Sunday, February 15, 2009

Henry Selick's "Coraline"

It's easy to pour hyperbole on "Coraline." It may just be the best 3-D movie ever made; the best stop motion movie since Selick's own "The Nightmare Before Christmas"; the only Dakotta Fanning movie that didn't bring out a rash of cutesy, and the best screen adaptation of a Neil Gaiman work, by far. There is fair criticism you may level at it: the plot is overly confusing, too scary for kids, and not as universally crowd-pleasing as the ones in typical animated fare. I will combat by saying that a) it offers richness that demands and will reward repeated viewing, b) who says it was only for kids? and c) no, it is not a 'typical' movie; it is an original, in many ways an "indie" in perspective.

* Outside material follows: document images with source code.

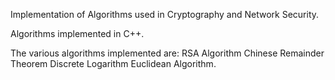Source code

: Implementation of Algorithms used in Cryptography and Network Security.

Algorithms implemented in C++.

The various algorithms implemented are:
RSA Algorithm
Chinese Remainder Theorem
Discrete Logarithm
Euclidean Algorithm.
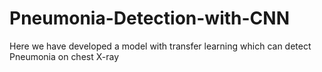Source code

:# Pneumonia-Detection-with-CNN
Here we have developed a model with transfer learning which can detect Pneumonia on chest X-ray
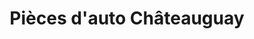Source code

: ---
title: "Pièces d'auto Châteauguay"
url: /saint-remi/pieces-dauto-chateauguay/
shop: Autoteile
---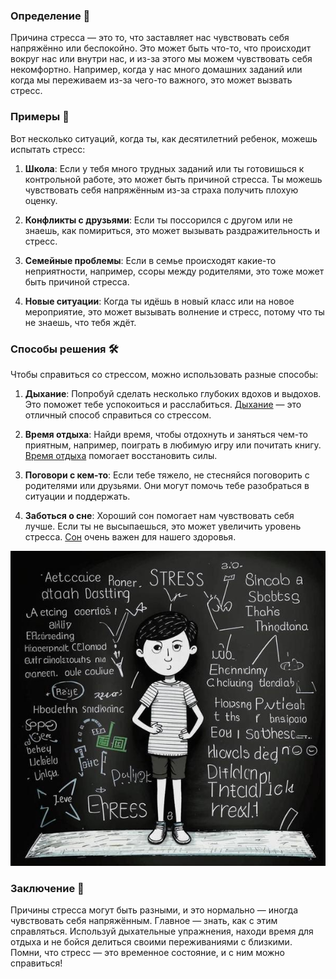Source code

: ### Определение 📖
Причина стресса — это то, что заставляет нас чувствовать себя напряжённо или беспокойно. Это может быть что-то, что происходит вокруг нас или внутри нас, и из-за этого мы можем чувствовать себя некомфортно. Например, когда у нас много домашних заданий или когда мы переживаем из-за чего-то важного, это может вызвать стресс.

### Примеры 🧒
Вот несколько ситуаций, когда ты, как десятилетний ребенок, можешь испытать стресс:

1. **Школа**: Если у тебя много трудных заданий или ты готовишься к контрольной работе, это может быть причиной стресса. Ты можешь чувствовать себя напряжённым из-за страха получить плохую оценку.
   
2. **Конфликты с друзьями**: Если ты поссорился с другом или не знаешь, как помириться, это может вызывать раздражительность и стресс.

3. **Семейные проблемы**: Если в семье происходят какие-то неприятности, например, ссоры между родителями, это тоже может быть причиной стресса.

4. **Новые ситуации**: Когда ты идёшь в новый класс или на новое мероприятие, это может вызывать волнение и стресс, потому что ты не знаешь, что тебя ждёт.

### Способы решения 🛠️
Чтобы справиться со стрессом, можно использовать разные способы:

1. **Дыхание**: Попробуй сделать несколько глубоких вдохов и выдохов. Это поможет тебе успокоиться и расслабиться. [Дыхание](дыхание.md) — это отличный способ справиться со стрессом.

2. **Время отдыха**: Найди время, чтобы отдохнуть и заняться чем-то приятным, например, поиграть в любимую игру или почитать книгу. [Время отдыха](время_отдыха.md) помогает восстановить силы.

3. **Поговори с кем-то**: Если тебе тяжело, не стесняйся поговорить с родителями или друзьями. Они могут помочь тебе разобраться в ситуации и поддержать.

4. **Заботься о сне**: Хороший сон помогает нам чувствовать себя лучше. Если ты не высыпаешься, это может увеличить уровень стресса. [Сон](сон.md) очень важен для нашего здоровья.



![Изображение причина_стресса](причина_стресса.jpg)



### Заключение 🌈
Причины стресса могут быть разными, и это нормально — иногда чувствовать себя напряжённым. Главное — знать, как с этим справляться. Используй дыхательные упражнения, находи время для отдыха и не бойся делиться своими переживаниями с близкими. Помни, что стресс — это временное состояние, и с ним можно справиться!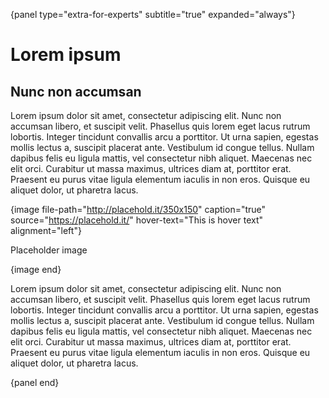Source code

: {panel type="extra-for-experts" subtitle="true" expanded="always"}

# Lorem ipsum

## Nunc non accumsan

Lorem ipsum dolor sit amet, consectetur adipiscing elit. Nunc non accumsan libero, et suscipit velit. Phasellus quis lorem eget lacus rutrum lobortis. Integer tincidunt convallis arcu a porttitor. Ut urna sapien, egestas mollis lectus a, suscipit placerat ante. Vestibulum id congue tellus. Nullam dapibus felis eu ligula mattis, vel consectetur nibh aliquet. Maecenas nec elit orci. Curabitur ut massa maximus, ultrices diam at, porttitor erat. Praesent eu purus vitae ligula elementum iaculis in non eros. Quisque eu aliquet dolor, ut pharetra lacus.

{image file-path="http://placehold.it/350x150" caption="true" source="https://placehold.it/" hover-text="This is hover text" alignment="left"}

Placeholder image

{image end}

Lorem ipsum dolor sit amet, consectetur adipiscing elit. Nunc non accumsan libero, et suscipit velit. Phasellus quis lorem eget lacus rutrum lobortis. Integer tincidunt convallis arcu a porttitor. Ut urna sapien, egestas mollis lectus a, suscipit placerat ante. Vestibulum id congue tellus. Nullam dapibus felis eu ligula mattis, vel consectetur nibh aliquet. Maecenas nec elit orci. Curabitur ut massa maximus, ultrices diam at, porttitor erat. Praesent eu purus vitae ligula elementum iaculis in non eros. Quisque eu aliquet dolor, ut pharetra lacus.

{panel end}
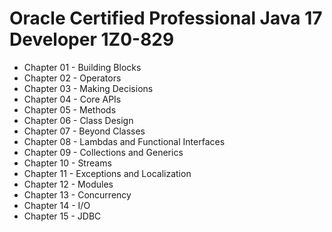# Oracle Certified Professional Java 17 Developer  1Z0-829

- Chapter 01 - Building Blocks
- Chapter 02 - Operators
- Chapter 03 - Making Decisions
- Chapter 04 - Core APIs
- Chapter 05 - Methods
- Chapter 06 - Class Design
- Chapter 07 - Beyond Classes
- Chapter 08 - Lambdas and Functional Interfaces
- Chapter 09 - Collections and Generics
- Chapter 10 - Streams
- Chapter 11 - Exceptions and Localization
- Chapter 12 - Modules
- Chapter 13 - Concurrency
- Chapter 14 - I/O
- Chapter 15 - JDBC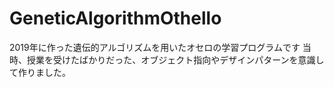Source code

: # GeneticAlgorithmOthello
2019年に作った遺伝的アルゴリズムを用いたオセロの学習プログラムです
当時、授業を受けたばかりだった、オブジェクト指向やデザインパターンを意識して作りました。
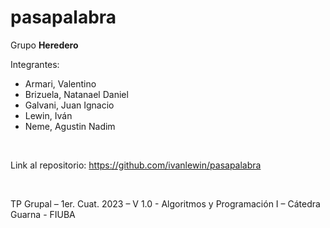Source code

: # pasapalabra

Grupo **Heredero**

Integrantes:
* Armari, Valentino
* Brizuela, Natanael Daniel
* Galvani, Juan Ignacio
* Lewin, Iván
* Neme, Agustin Nadim

<br>

Link al repositorio: https://github.com/ivanlewin/pasapalabra

<br>

TP Grupal – 1er. Cuat. 2023 – V 1.0 - Algoritmos y Programación I – Cátedra Guarna - FIUBA
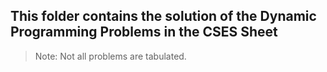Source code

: 
## This folder contains  the solution of the Dynamic Programming Problems in the CSES Sheet



> Note: Not all problems are tabulated. 
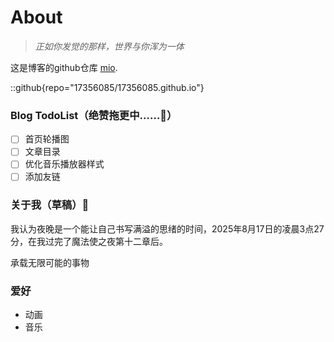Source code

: # About

> *正如你发觉的那样，世界与你浑为一体*

这是博客的github仓库 [mio](https://github.com/17356085).

::github{repo="17356085/17356085.github.io"}

### Blog TodoList（绝赞拖更中……🚧）

- [ ] 首页轮播图
- [ ] 文章目录
- [ ] 优化音乐播放器样式
- [ ] 添加友链

###  关于我（草稿）🚧
我认为夜晚是一个能让自己书写满溢的思绪的时间，2025年8月17日的凌晨3点27分，在我过完了魔法使之夜第十二章后。

承载无限可能的事物

### 爱好
- 动画
- 音乐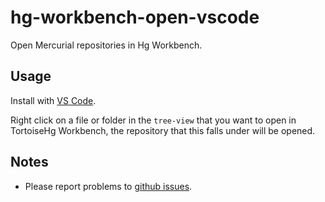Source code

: # hg-workbench-open-vscode

Open Mercurial repositories in Hg Workbench.

## Usage

Install with [VS Code](https://code.visualstudio.com).

Right click on a file or folder in the `tree-view` that you want to open in TortoiseHg Workbench, the repository that this falls under will be opened.

## Notes

- Please report problems to [github issues](https://github.com/pxgamer/hg-workbench-open-vscode/issues).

Unusually rich in its symbols, this is story about a girl who travels into an alternate world where her neglectfully busy parents have been replaced by button-eyed, magical dolls, only to find that the perfect world is a lie, (sort of like a colorful candy trail that leads to a bear trap.) There are familiar elements: clearly, Gaiman has traveled over the dream maps of Narnia, Oz and Wonderland, and the eye-popping spectacle may leave the less adventurous cold: "Wait- why the fuck am I looking at some trippy display of dancing rats?" (BECAUSE IT'S WEIRD AND COOL, DUH). But the love and attention paid to every frame would do Pixar proud, even if they would find the on-goings too shockingly uncommercial- OH, another hyperbole: this could be the most hard-core PG movie ever.
Will kids understand why it is that Coraline's parents, (those assholes who blog all day) are eventually found to be preferable than the show-bizzy fantasy doppelgangers? Not unless they've read William Blake. But "Coraline" is an adult's explanation to his offspring: "I am not a better person because growing up has sucked it out of me, but I am an honest and loving parent in my own way, and the reality I can offer is always preferrable to an illusion that will lead you astray."
Coraline's journey doesn't have the streamlined, video-game-level progression of a movie like "Wall-E" or "Finding Nemo"; instead it is a druggy amble. But hazy though its winding, phantasmagorical plot may seen, it has the truthful imprint of mythology: at one point, experience will find itself at conflict with innocence, and we must choose to deal with reality, not dellusion, if we want to escape alive.